# Required work
For this item, repeat the material exactly while omitting its pictures.

# Provided information
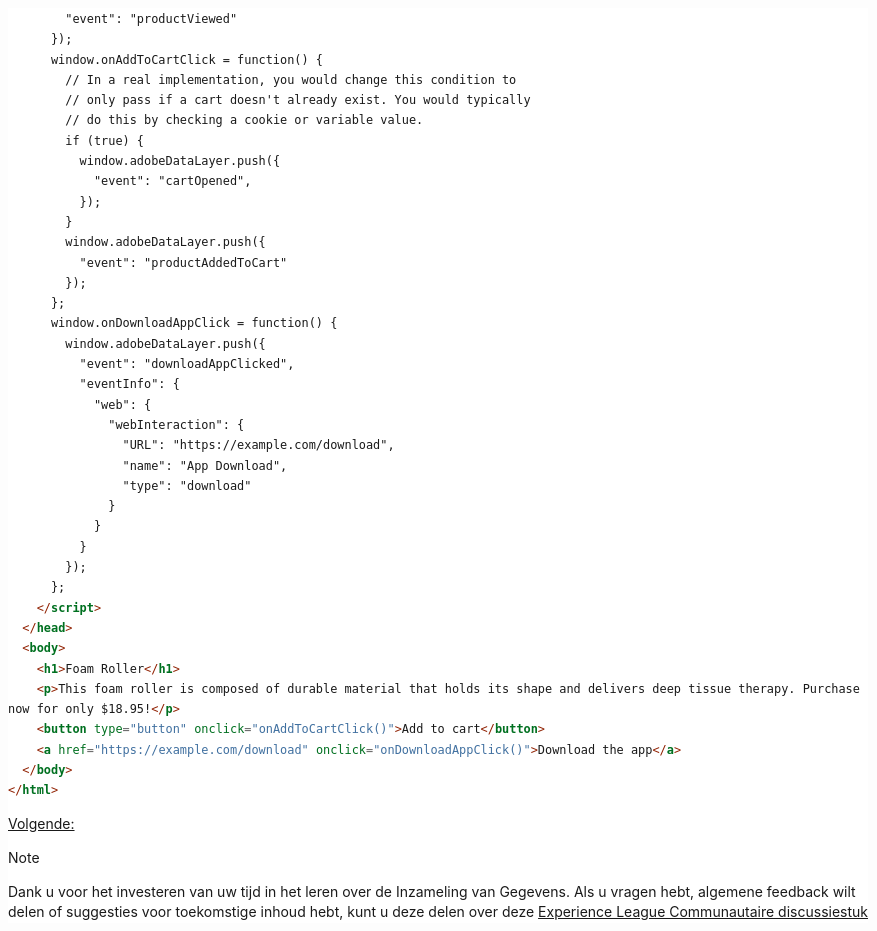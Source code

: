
 ```html
        "event": "productViewed"
      });
      window.onAddToCartClick = function() {
        // In a real implementation, you would change this condition to 
        // only pass if a cart doesn't already exist. You would typically 
        // do this by checking a cookie or variable value.
        if (true) {
          window.adobeDataLayer.push({
            "event": "cartOpened",
          });
        }
        window.adobeDataLayer.push({
          "event": "productAddedToCart"
        });
      };
      window.onDownloadAppClick = function() {
        window.adobeDataLayer.push({
          "event": "downloadAppClicked",
          "eventInfo": {
            "web": {
              "webInteraction": {
                "URL": "https://example.com/download",
                "name": "App Download",
                "type": "download"
              }
            }
          }
        });
      };
    </script>
  </head>
  <body>
    <h1>Foam Roller</h1>
    <p>This foam roller is composed of durable material that holds its shape and delivers deep tissue therapy. Purchase now for only $18.95!</p>
    <button type="button" onclick="onAddToCartClick()">Add to cart</button>
    <a href="https://example.com/download" onclick="onDownloadAppClick()">Download the app</a>
  </body>
</html>
```

[Volgende: ](create-a-tags-property-and-install-extensions.md)

>[!NOTE]
>
>Dank u voor het investeren van uw tijd in het leren over de Inzameling van Gegevens. Als u vragen hebt, algemene feedback wilt delen of suggesties voor toekomstige inhoud hebt, kunt u deze delen over deze [Experience League Communautaire discussiestuk](https://experienceleaguecommunities.adobe.com/t5/adobe-experience-platform-launch/tutorial-discussion-use-adobe-experience-platform-data/m-p/543877)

# Your response
Source code

:
 ```html
        "event": "productViewed"
      });
      window.onAddToCartClick = function() {
        // In a real implementation, you would change this condition to 
        // only pass if a cart doesn't already exist. You would typically 
        // do this by checking a cookie or variable value.
        if (true) {
          window.adobeDataLayer.push({
            "event": "cartOpened",
          });
        }
        window.adobeDataLayer.push({
          "event": "productAddedToCart"
        });
      };
      window.onDownloadAppClick = function() {
        window.adobeDataLayer.push({
          "event": "downloadAppClicked",
          "eventInfo": {
            "web": {
              "webInteraction": {
                "URL": "https://example.com/download",
                "name": "App Download",
                "type": "download"
              }
            }
          }
        });
      };
    </script>
  </head>
  <body>
    <h1>Foam Roller</h1>
    <p>This foam roller is composed of durable material that holds its shape and delivers deep tissue therapy. Purchase now for only $18.95!</p>
    <button type="button" onclick="onAddToCartClick()">Add to cart</button>
    <a href="https://example.com/download" onclick="onDownloadAppClick()">Download the app</a>
  </body>
</html>
```

[Volgende: ](create-a-tags-property-and-install-extensions.md)

>[!NOTE]
>
>Dank u voor het investeren van uw tijd in het leren over de Inzameling van Gegevens. Als u vragen hebt, algemene feedback wilt delen of suggesties voor toekomstige inhoud hebt, kunt u deze delen over deze [Experience League Communautaire discussiestuk](https://experienceleaguecommunities.adobe.com/t5/adobe-experience-platform-launch/tutorial-discussion-use-adobe-experience-platform-data/m-p/543877)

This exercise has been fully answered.